# Benchmark PyTorch BERT on Inferentia
Please ensure that you are running this notebook with reference to https://github.com/aws/aws-neuron-sdk/tree/master/src/examples/pytorch/bert_tutorial/README.md, or you may miss key installation steps and fail to produce required artifacts in prior steps.

In previous steps in our tutorial we adapted the Hugging Face BERT model to the MRPC dataset for sequence classification.  We used the PyTorch Neuron trace command to compile for inferentia hardware, and uploaded the resulting PyTorch model files to S3.

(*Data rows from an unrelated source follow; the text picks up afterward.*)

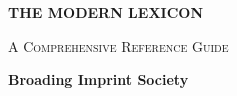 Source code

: \begin{titlepage}
    \thispagestyle{empty}
    \centering
    \vspace*{40mm}
    {\fontsize{28pt}{34pt}\selectfont\bfseries THE MODERN LEXICON\par}
    \vspace{5mm}
    {\fontsize{14pt}{18pt}\selectfont\scshape A Comprehensive Reference Guide\par}
    \vfill
    {\fontsize{12pt}{16pt}\selectfont\bfseries Broading Imprint Society\par}
    {\fontsize{10pt}{14pt}\par}
    \vspace*{20mm}
\end{titlepage}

In this tutorial we will fetch the previously trained model archives and benchmark performance

### Import some modules

In [None]:
import torch
import torch.neuron
import os
import sys
import pandas as pd

import shutil
import boto3
import botocore

from urllib.parse import urlparse
from urllib.parse import urlsplit

from transformers import BertTokenizer
from concurrent import futures

import time
import datetime
from datetime import date
import csv
import boto3
import botocore

import numpy as np
import multiprocessing

### PyTorch DataSet based on a TSV file
This will read in test data and enable some stanadrd PyTorch infrastructure

In [None]:
class BertTestDataset(torch.utils.data.Dataset):
    """Bert test dataset."""

    def __init__(self, tsv_file, tokenizer, max_length=128, transform=None):
        """
        Args:
            csv_file (string): Path to the csv file with annotations.
            tokenizer (callable = hugging face tokenizer):  Takes a string and encodes to standard input tensor set
            max_length (int): Maximum length that all input tensors will be padded to
            transform (callable, optional): Optional transform to be applied
                on a sample.
        """
        with open(tsv_file, "r") as f:
            reader = csv.reader(f, delimiter="\t", quotechar=None)
            lines = list(reader)

        lines.pop(0)

        self.sentence_frame = pd.DataFrame( lines )
        self.tokenizer = tokenizer
        self.max_length = max_length
        self.transform = transform

    def __len__(self):
        return len(self.sentence_frame)

    def __getitem__(self, idx):
        if torch.is_tensor(idx):
            idx = idx.tolist()

        s1_raw = self.sentence_frame.iloc[idx,3] 
        if isinstance(s1_raw, bytes):
            s1_raw = s1_raw.decode("utf-8", "ignore")
        s2_raw = self.sentence_frame.iloc[idx,4]
        if isinstance(s2_raw, bytes):
            s1_raw = s1_raw.decode("utf-8", "ignore")

        quality = self.sentence_frame.iloc[idx,0]

        encoded =  self.tokenizer.encode_plus(s1_raw, s2_raw, add_special_tokens=True,
                    return_tensors='pt', max_length=self.max_length, pad_to_max_length=True)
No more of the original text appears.